• [Stored data]
━━━━━━━━━━━━━━━━
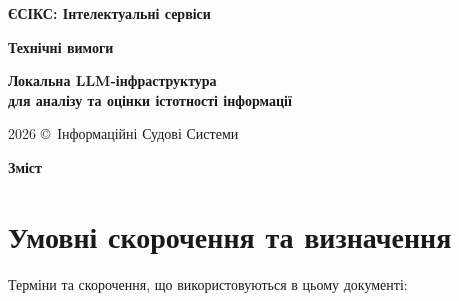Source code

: \documentclass{article}
\newcommand\HUGE[1]{\fontsize{38}{38}\selectfont #1}
\begin{document}
\pagestyle{fancy}

\begin{titlepage}
\AddToShipoutPictureBG*{\AtPageLowerLeft{\color{primary}\rule{\paperwidth}{\paperheight}}}
\color{white}\thispagestyle{empty}\vspace*{4cm}\centering
  {\Huge \textbf{ЄСІКС: Інтелектуальні сервіси} \par} \vspace{2cm}
  {\HUGE \textbf{Технічні вимоги} \par} \vspace{2.5cm}
  {\LARGE \textbf{Локальна LLM-інфраструктура \\ для аналізу та оцінки істотності інформації} \par} \vspace{2.5cm}
\vfill
  {\large 2026 \copyright\ Інформаційні Судові Системи \par}
\end{titlepage}

\newpage
\begin{center}
  {\Huge\color{primary}\bfseries Зміст\par}
\end{center}
\vspace{40pt}
\tableofcontents

\newpage
\begin{abstract}
У цьому документі наведено детальні технічні вимоги до підсистеми ERP/1: Істотність, яка розробляється
як сучасний інтелектуальний сервіс локального аналізу, семантичного пошуку та оцінки інформації на базі
штучного інтелекту (ШІ). Платформа передбачає використання децентралізованих обчислювальних вузлів з
споживчими графічними прискорювачами (GPU) для локального виконання квантованих великих мовних
моделей (LLM) та семантичного RAG-пошуку. Вимоги визначають архітектуру апаратного забезпечення,
програмний стек, вимоги безпеки (КСЗІ, LUKS, апаратний модуль безпеки, Cilium), комплаєнс із стандартами
NIST SP 800-53 та NIST AI 600-1, а також метрики оцінки якості та відмовостійкості системи в периферійному контурі.
\end{abstract}

\newpage
\section{Умовні скорочення та визначення}

Терміни та скорочення, що використовуються в цьому документі:
\end{document}
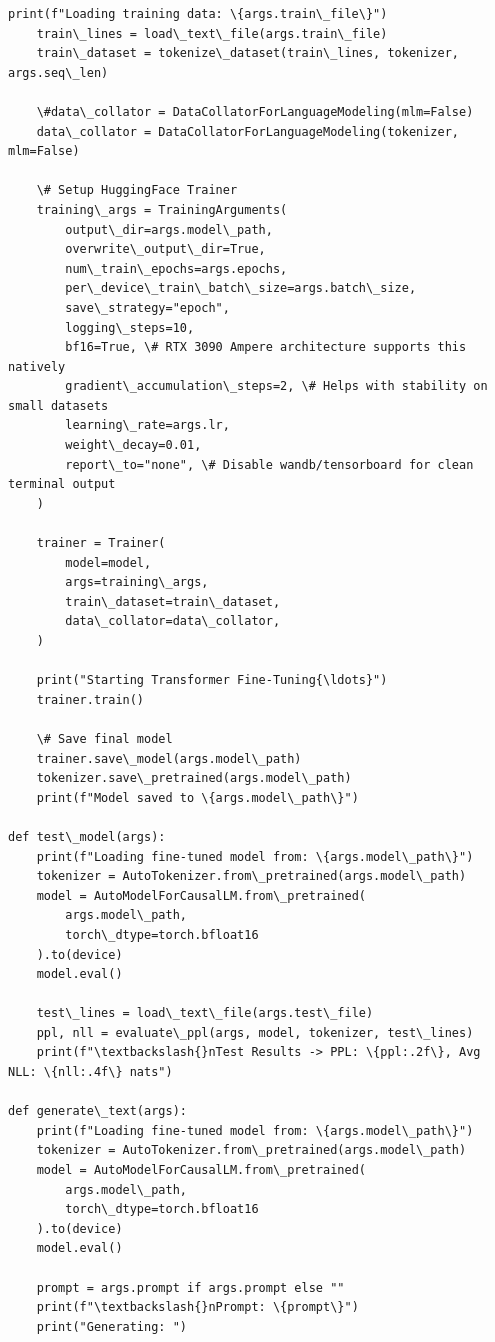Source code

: \documentclass[11pt]{article}
\begin{document}
\begin{Verbatim}[commandchars=\\\{\}]
    print(f"Loading training data: \{args.train\_file\}")
    train\_lines = load\_text\_file(args.train\_file)
    train\_dataset = tokenize\_dataset(train\_lines, tokenizer, args.seq\_len)

    \#data\_collator = DataCollatorForLanguageModeling(mlm=False)
    data\_collator = DataCollatorForLanguageModeling(tokenizer, mlm=False)

    \# Setup HuggingFace Trainer
    training\_args = TrainingArguments(
        output\_dir=args.model\_path,
        overwrite\_output\_dir=True,
        num\_train\_epochs=args.epochs,
        per\_device\_train\_batch\_size=args.batch\_size,
        save\_strategy="epoch",
        logging\_steps=10,
        bf16=True, \# RTX 3090 Ampere architecture supports this natively
        gradient\_accumulation\_steps=2, \# Helps with stability on small datasets
        learning\_rate=args.lr,
        weight\_decay=0.01,
        report\_to="none", \# Disable wandb/tensorboard for clean terminal output
    )

    trainer = Trainer(
        model=model,
        args=training\_args,
        train\_dataset=train\_dataset,
        data\_collator=data\_collator,
    )

    print("Starting Transformer Fine-Tuning{\ldots}")
    trainer.train()

    \# Save final model
    trainer.save\_model(args.model\_path)
    tokenizer.save\_pretrained(args.model\_path)
    print(f"Model saved to \{args.model\_path\}")

def test\_model(args):
    print(f"Loading fine-tuned model from: \{args.model\_path\}")
    tokenizer = AutoTokenizer.from\_pretrained(args.model\_path)
    model = AutoModelForCausalLM.from\_pretrained(
        args.model\_path,
        torch\_dtype=torch.bfloat16
    ).to(device)
    model.eval()

    test\_lines = load\_text\_file(args.test\_file)
    ppl, nll = evaluate\_ppl(args, model, tokenizer, test\_lines)
    print(f"\textbackslash{}nTest Results -> PPL: \{ppl:.2f\}, Avg NLL: \{nll:.4f\} nats")

def generate\_text(args):
    print(f"Loading fine-tuned model from: \{args.model\_path\}")
    tokenizer = AutoTokenizer.from\_pretrained(args.model\_path)
    model = AutoModelForCausalLM.from\_pretrained(
        args.model\_path,
        torch\_dtype=torch.bfloat16
    ).to(device)
    model.eval()

    prompt = args.prompt if args.prompt else ""
    print(f"\textbackslash{}nPrompt: \{prompt\}")
    print("Generating: ")


\end{Verbatim}
\end{document}
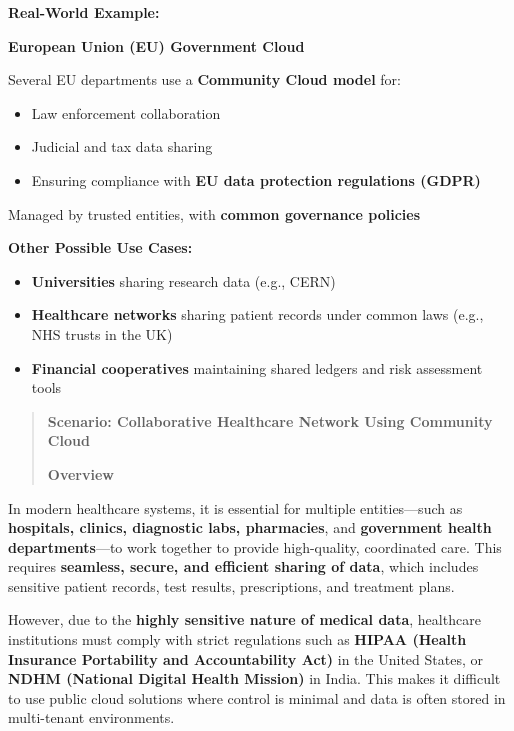 \documentclass[12pt]{article}
\begin{document}
\textbf{Real-World Example:}

\textbf{European Union (EU) Government Cloud}

Several EU departments use a \textbf{Community Cloud model} for:

\begin{itemize}
\item
  Law enforcement collaboration
\item
  Judicial and tax data sharing
\item
  Ensuring compliance with \textbf{EU data protection regulations
  (GDPR)}
\end{itemize}

Managed by trusted entities, with \textbf{common governance policies}

\textbf{Other Possible Use Cases:}

\begin{itemize}
\item
  \textbf{Universities} sharing research data (e.g., CERN)
\item
  \textbf{Healthcare networks} sharing patient records under common laws
  (e.g., NHS trusts in the UK)
\item
  \textbf{Financial cooperatives} maintaining shared ledgers and risk
  assessment tools
\end{itemize}

\begin{quote}
\textbf{Scenario: Collaborative Healthcare Network Using Community
Cloud}

\textbf{Overview}
\end{quote}

In modern healthcare systems, it is essential for multiple
entities---such as \textbf{hospitals, clinics, diagnostic labs,
pharmacies}, and \textbf{government health departments}---to work
together to provide high-quality, coordinated care. This requires
\textbf{seamless, secure, and efficient sharing of data}, which includes
sensitive patient records, test results, prescriptions, and treatment
plans.

However, due to the \textbf{highly sensitive nature of medical data},
healthcare institutions must comply with strict regulations such as
\textbf{HIPAA (Health Insurance Portability and Accountability Act)} in
the United States, or \textbf{NDHM (National Digital Health Mission)} in
India. This makes it difficult to use public cloud solutions where
control is minimal and data is often stored in multi-tenant
environments.
\end{document}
━━━━━━━━━━━━━━━━
• [Exercise objective]
A faithful copy of the records above, without images, is what to give back.

• [Response to this task]
Source code

: \documentclass{article}
\newcommand\HUGE[1]{\fontsize{38}{38}\selectfont #1}
\begin{document}
\pagestyle{fancy}

\begin{titlepage}
\AddToShipoutPictureBG*{\AtPageLowerLeft{\color{primary}\rule{\paperwidth}{\paperheight}}}
\color{white}\thispagestyle{empty}\vspace*{4cm}\centering
  {\Huge \textbf{ЄСІКС: Інтелектуальні сервіси} \par} \vspace{2cm}
  {\HUGE \textbf{Технічні вимоги} \par} \vspace{2.5cm}
  {\LARGE \textbf{Локальна LLM-інфраструктура \\ для аналізу та оцінки істотності інформації} \par} \vspace{2.5cm}
\vfill
  {\large 2026 \copyright\ Інформаційні Судові Системи \par}
\end{titlepage}

\newpage
\begin{center}
  {\Huge\color{primary}\bfseries Зміст\par}
\end{center}
\vspace{40pt}
\tableofcontents

\newpage
\begin{abstract}
У цьому документі наведено детальні технічні вимоги до підсистеми ERP/1: Істотність, яка розробляється
як сучасний інтелектуальний сервіс локального аналізу, семантичного пошуку та оцінки інформації на базі
штучного інтелекту (ШІ). Платформа передбачає використання децентралізованих обчислювальних вузлів з
споживчими графічними прискорювачами (GPU) для локального виконання квантованих великих мовних
моделей (LLM) та семантичного RAG-пошуку. Вимоги визначають архітектуру апаратного забезпечення,
програмний стек, вимоги безпеки (КСЗІ, LUKS, апаратний модуль безпеки, Cilium), комплаєнс із стандартами
NIST SP 800-53 та NIST AI 600-1, а також метрики оцінки якості та відмовостійкості системи в периферійному контурі.
\end{abstract}

\newpage
\section{Умовні скорочення та визначення}

Терміни та скорочення, що використовуються в цьому документі:
\end{document}
Source code

: \documentclass[11pt]{article}
\begin{document}
\begin{Verbatim}[commandchars=\\\{\}]
    print(f"Loading training data: \{args.train\_file\}")
    train\_lines = load\_text\_file(args.train\_file)
    train\_dataset = tokenize\_dataset(train\_lines, tokenizer, args.seq\_len)

    \#data\_collator = DataCollatorForLanguageModeling(mlm=False)
    data\_collator = DataCollatorForLanguageModeling(tokenizer, mlm=False)

    \# Setup HuggingFace Trainer
    training\_args = TrainingArguments(
        output\_dir=args.model\_path,
        overwrite\_output\_dir=True,
        num\_train\_epochs=args.epochs,
        per\_device\_train\_batch\_size=args.batch\_size,
        save\_strategy="epoch",
        logging\_steps=10,
        bf16=True, \# RTX 3090 Ampere architecture supports this natively
        gradient\_accumulation\_steps=2, \# Helps with stability on small datasets
        learning\_rate=args.lr,
        weight\_decay=0.01,
        report\_to="none", \# Disable wandb/tensorboard for clean terminal output
    )

    trainer = Trainer(
        model=model,
        args=training\_args,
        train\_dataset=train\_dataset,
        data\_collator=data\_collator,
    )

    print("Starting Transformer Fine-Tuning{\ldots}")
    trainer.train()

    \# Save final model
    trainer.save\_model(args.model\_path)
    tokenizer.save\_pretrained(args.model\_path)
    print(f"Model saved to \{args.model\_path\}")

def test\_model(args):
    print(f"Loading fine-tuned model from: \{args.model\_path\}")
    tokenizer = AutoTokenizer.from\_pretrained(args.model\_path)
    model = AutoModelForCausalLM.from\_pretrained(
        args.model\_path,
        torch\_dtype=torch.bfloat16
    ).to(device)
    model.eval()

    test\_lines = load\_text\_file(args.test\_file)
    ppl, nll = evaluate\_ppl(args, model, tokenizer, test\_lines)
    print(f"\textbackslash{}nTest Results -> PPL: \{ppl:.2f\}, Avg NLL: \{nll:.4f\} nats")

def generate\_text(args):
    print(f"Loading fine-tuned model from: \{args.model\_path\}")
    tokenizer = AutoTokenizer.from\_pretrained(args.model\_path)
    model = AutoModelForCausalLM.from\_pretrained(
        args.model\_path,
        torch\_dtype=torch.bfloat16
    ).to(device)
    model.eval()

    prompt = args.prompt if args.prompt else ""
    print(f"\textbackslash{}nPrompt: \{prompt\}")
    print("Generating: ")


\end{Verbatim}
\end{document}
 \documentclass[12pt]{article}
\begin{document}
\textbf{Real-World Example:}

\textbf{European Union (EU) Government Cloud}

Several EU departments use a \textbf{Community Cloud model} for:

\begin{itemize}
\item
  Law enforcement collaboration
\item
  Judicial and tax data sharing
\item
  Ensuring compliance with \textbf{EU data protection regulations
  (GDPR)}
\end{itemize}

Managed by trusted entities, with \textbf{common governance policies}

\textbf{Other Possible Use Cases:}

\begin{itemize}
\item
  \textbf{Universities} sharing research data (e.g., CERN)
\item
  \textbf{Healthcare networks} sharing patient records under common laws
  (e.g., NHS trusts in the UK)
\item
  \textbf{Financial cooperatives} maintaining shared ledgers and risk
  assessment tools
\end{itemize}

\begin{quote}
\textbf{Scenario: Collaborative Healthcare Network Using Community
Cloud}

\textbf{Overview}
\end{quote}

In modern healthcare systems, it is essential for multiple
entities---such as \textbf{hospitals, clinics, diagnostic labs,
pharmacies}, and \textbf{government health departments}---to work
together to provide high-quality, coordinated care. This requires
\textbf{seamless, secure, and efficient sharing of data}, which includes
sensitive patient records, test results, prescriptions, and treatment
plans.

However, due to the \textbf{highly sensitive nature of medical data},
healthcare institutions must comply with strict regulations such as
\textbf{HIPAA (Health Insurance Portability and Accountability Act)} in
the United States, or \textbf{NDHM (National Digital Health Mission)} in
India. This makes it difficult to use public cloud solutions where
control is minimal and data is often stored in multi-tenant
environments.
\end{document}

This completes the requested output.